Nicotine alters lung branching morphogenesis through the alpha7 nicotinic acetylcholine receptor.

作者信息

Wongtrakool Cherry, Roser-Page Susanne, Rivera Hilda N, Roman Jesse

机构信息

Emory Univ. School of Medicine, Division of Pulmonary, Allergy and Critical Care, Whitehead Biomedical Research Bldg., 615 Michael St., Rm. 205-M, Atlanta, GA 30322, USA.

出版信息

Am J Physiol Lung Cell Mol Physiol. 2007 Sep;293(3):L611-8. doi: 10.1152/ajplung.00038.2007. Epub 2007 Jun 1.

Abstract

There is abundant epidemiological data linking prenatal environmental tobacco smoke with childhood asthma and wheezing, but the underlying molecular and physiological mechanisms that occur in utero to explain this link remain unelucidated. Several studies suggest that nicotine, which traverses the placenta, is a causative agent. Therefore, we studied the effects of nicotine on lung branching morphogenesis using embryonic murine lung explants. We found that the expression of alpha(7) nicotinic acetylcholine receptors, which mediate many of the biological effects of nicotine, is highest in pseudoglandular stage lungs compared with lungs at later stages. We then studied the effects of nicotine in the explant model and found that nicotine stimulated lung branching in a dose-dependent fashion. alpha-Bungarotoxin, an antagonist of alpha(7) nicotinic acetylcholine receptors, blocked the stimulatory effect of nicotine, whereas GTS-21, a specific agonist, stimulated branching, thereby mimicking the effects of nicotine. Explants deficient in alpha(7) nicotinic acetylcholine receptors did not respond to nicotine. Nicotine also stimulated the growth of the explant.
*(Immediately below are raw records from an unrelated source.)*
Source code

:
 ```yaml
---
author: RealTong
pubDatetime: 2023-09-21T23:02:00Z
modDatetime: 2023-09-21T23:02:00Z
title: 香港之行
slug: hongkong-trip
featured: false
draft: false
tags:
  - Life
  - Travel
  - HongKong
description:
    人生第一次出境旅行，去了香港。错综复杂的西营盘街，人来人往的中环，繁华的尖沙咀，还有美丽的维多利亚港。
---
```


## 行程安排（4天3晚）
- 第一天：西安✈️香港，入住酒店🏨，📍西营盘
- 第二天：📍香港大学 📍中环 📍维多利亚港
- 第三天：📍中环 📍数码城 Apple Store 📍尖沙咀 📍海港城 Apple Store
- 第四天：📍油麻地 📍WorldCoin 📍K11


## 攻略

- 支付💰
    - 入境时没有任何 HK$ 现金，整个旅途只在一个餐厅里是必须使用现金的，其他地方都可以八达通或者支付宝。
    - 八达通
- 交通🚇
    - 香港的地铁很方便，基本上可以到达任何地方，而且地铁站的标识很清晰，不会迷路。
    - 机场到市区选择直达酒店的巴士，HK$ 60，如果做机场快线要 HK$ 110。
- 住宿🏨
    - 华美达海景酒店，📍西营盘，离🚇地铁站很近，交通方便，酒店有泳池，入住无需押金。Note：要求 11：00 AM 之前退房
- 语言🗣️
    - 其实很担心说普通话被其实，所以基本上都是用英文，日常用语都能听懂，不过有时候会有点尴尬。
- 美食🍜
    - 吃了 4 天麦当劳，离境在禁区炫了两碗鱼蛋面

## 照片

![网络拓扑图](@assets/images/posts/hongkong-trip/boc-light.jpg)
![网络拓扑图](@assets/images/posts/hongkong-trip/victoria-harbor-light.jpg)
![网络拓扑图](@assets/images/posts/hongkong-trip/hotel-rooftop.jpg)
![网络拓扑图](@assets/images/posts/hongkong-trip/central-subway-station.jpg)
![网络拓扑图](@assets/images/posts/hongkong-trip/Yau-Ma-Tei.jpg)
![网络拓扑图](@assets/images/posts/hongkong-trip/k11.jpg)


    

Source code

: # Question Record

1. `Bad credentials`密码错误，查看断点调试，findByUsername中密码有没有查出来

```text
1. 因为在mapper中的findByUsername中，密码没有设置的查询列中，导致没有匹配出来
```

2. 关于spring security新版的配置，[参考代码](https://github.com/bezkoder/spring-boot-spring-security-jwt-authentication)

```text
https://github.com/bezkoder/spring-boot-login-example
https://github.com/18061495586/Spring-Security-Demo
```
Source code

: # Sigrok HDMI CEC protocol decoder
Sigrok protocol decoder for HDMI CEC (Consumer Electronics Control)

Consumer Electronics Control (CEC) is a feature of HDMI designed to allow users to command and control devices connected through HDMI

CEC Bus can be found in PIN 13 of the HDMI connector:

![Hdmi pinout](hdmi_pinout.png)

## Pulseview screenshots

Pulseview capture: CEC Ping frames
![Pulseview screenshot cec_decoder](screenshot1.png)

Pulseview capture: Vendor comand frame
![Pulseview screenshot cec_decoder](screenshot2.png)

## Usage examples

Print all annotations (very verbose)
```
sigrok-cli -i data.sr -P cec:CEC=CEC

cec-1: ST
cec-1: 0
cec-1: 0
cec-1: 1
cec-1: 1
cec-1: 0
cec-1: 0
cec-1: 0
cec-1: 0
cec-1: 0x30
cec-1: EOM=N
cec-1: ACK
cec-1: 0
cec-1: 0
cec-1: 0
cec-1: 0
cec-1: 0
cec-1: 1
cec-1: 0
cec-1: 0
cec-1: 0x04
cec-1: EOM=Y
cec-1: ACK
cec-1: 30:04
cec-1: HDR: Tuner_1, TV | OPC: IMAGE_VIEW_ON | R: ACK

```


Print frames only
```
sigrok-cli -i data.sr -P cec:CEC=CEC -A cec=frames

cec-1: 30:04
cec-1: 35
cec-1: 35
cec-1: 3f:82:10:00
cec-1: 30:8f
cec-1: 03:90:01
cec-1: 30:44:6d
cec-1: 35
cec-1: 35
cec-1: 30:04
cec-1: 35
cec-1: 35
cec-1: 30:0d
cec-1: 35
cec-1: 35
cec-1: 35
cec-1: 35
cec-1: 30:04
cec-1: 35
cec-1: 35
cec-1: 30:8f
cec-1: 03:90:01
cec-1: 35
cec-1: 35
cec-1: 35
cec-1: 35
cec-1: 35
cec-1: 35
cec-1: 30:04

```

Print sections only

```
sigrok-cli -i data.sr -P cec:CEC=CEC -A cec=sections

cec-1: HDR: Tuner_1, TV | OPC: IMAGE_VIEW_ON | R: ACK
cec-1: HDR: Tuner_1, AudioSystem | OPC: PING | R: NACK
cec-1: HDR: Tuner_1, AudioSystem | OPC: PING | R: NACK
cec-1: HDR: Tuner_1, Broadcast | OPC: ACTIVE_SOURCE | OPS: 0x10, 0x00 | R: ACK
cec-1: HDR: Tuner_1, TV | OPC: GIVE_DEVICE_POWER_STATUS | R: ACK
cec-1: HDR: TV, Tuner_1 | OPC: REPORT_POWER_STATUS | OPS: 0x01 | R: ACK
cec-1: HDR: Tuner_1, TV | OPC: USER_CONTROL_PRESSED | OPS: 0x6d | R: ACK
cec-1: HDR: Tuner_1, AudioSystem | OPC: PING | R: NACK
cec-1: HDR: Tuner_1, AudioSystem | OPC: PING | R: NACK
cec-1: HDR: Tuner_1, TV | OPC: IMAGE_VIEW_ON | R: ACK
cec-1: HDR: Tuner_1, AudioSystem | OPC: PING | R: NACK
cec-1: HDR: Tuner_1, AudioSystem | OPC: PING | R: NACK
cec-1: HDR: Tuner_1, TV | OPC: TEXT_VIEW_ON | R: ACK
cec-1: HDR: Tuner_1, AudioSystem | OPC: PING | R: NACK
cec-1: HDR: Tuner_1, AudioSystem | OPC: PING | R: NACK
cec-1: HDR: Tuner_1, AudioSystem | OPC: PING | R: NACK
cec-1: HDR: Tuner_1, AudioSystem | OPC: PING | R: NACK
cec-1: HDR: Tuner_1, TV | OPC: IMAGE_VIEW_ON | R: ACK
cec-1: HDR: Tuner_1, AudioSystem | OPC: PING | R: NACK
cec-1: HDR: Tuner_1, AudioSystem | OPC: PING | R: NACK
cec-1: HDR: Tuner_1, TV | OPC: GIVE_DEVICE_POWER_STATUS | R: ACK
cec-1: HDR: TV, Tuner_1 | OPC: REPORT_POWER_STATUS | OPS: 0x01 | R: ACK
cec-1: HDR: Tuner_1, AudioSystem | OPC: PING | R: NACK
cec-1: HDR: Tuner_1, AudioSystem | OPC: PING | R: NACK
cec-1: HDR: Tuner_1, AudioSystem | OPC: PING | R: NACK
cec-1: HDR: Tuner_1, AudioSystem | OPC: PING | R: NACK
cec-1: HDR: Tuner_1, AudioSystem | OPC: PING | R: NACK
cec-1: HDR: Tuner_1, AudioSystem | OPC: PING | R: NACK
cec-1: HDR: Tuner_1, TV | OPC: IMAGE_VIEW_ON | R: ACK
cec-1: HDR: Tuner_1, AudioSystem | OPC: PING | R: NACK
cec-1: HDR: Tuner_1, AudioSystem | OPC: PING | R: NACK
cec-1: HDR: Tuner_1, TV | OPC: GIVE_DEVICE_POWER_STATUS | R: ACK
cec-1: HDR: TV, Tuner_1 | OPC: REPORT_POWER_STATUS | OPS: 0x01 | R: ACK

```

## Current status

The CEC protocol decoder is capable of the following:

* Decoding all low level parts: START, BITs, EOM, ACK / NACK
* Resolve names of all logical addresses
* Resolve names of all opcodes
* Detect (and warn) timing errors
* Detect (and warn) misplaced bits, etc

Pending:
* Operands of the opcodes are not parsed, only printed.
Altogether, these studies suggest that nicotine stimulates lung branching morphogenesis through alpha(7) nicotinic acetylcholine receptors and may contribute to dysanaptic lung growth, which in turn may predispose the host to airway disease in the postnatal period.

摘要

有大量流行病学数据表明,产前环境烟草烟雾与儿童哮喘和喘息有关,但子宫内发生的解释这种联系的潜在分子和生理机制仍未阐明。几项研究表明,穿过胎盘的尼古丁是一种致病因素。因此,我们使用胚胎小鼠肺外植体研究了尼古丁对肺分支形态发生的影响。我们发现,介导尼古丁许多生物学效应的α(7)烟碱型乙酰胆碱受体的表达,与后期阶段的肺相比,在假腺期肺中最高。然后我们在体外模型中研究了尼古丁的作用,发现尼古丁以剂量依赖的方式刺激肺分支。α-银环蛇毒素是α(7)烟碱型乙酰胆碱受体的拮抗剂,可阻断尼古丁的刺激作用,而特异性激动剂GTS-21则刺激分支,从而模拟尼古丁的作用。缺乏α(7)烟碱型乙酰胆碱受体的外植体对尼古丁无反应。尼古丁还刺激了外植体的生长。总之,这些研究表明,尼古丁通过α(7)烟碱型乙酰胆碱受体刺激肺分支形态发生,并可能导致肺发育不良性生长,这反过来可能使宿主在出生后易患气道疾病。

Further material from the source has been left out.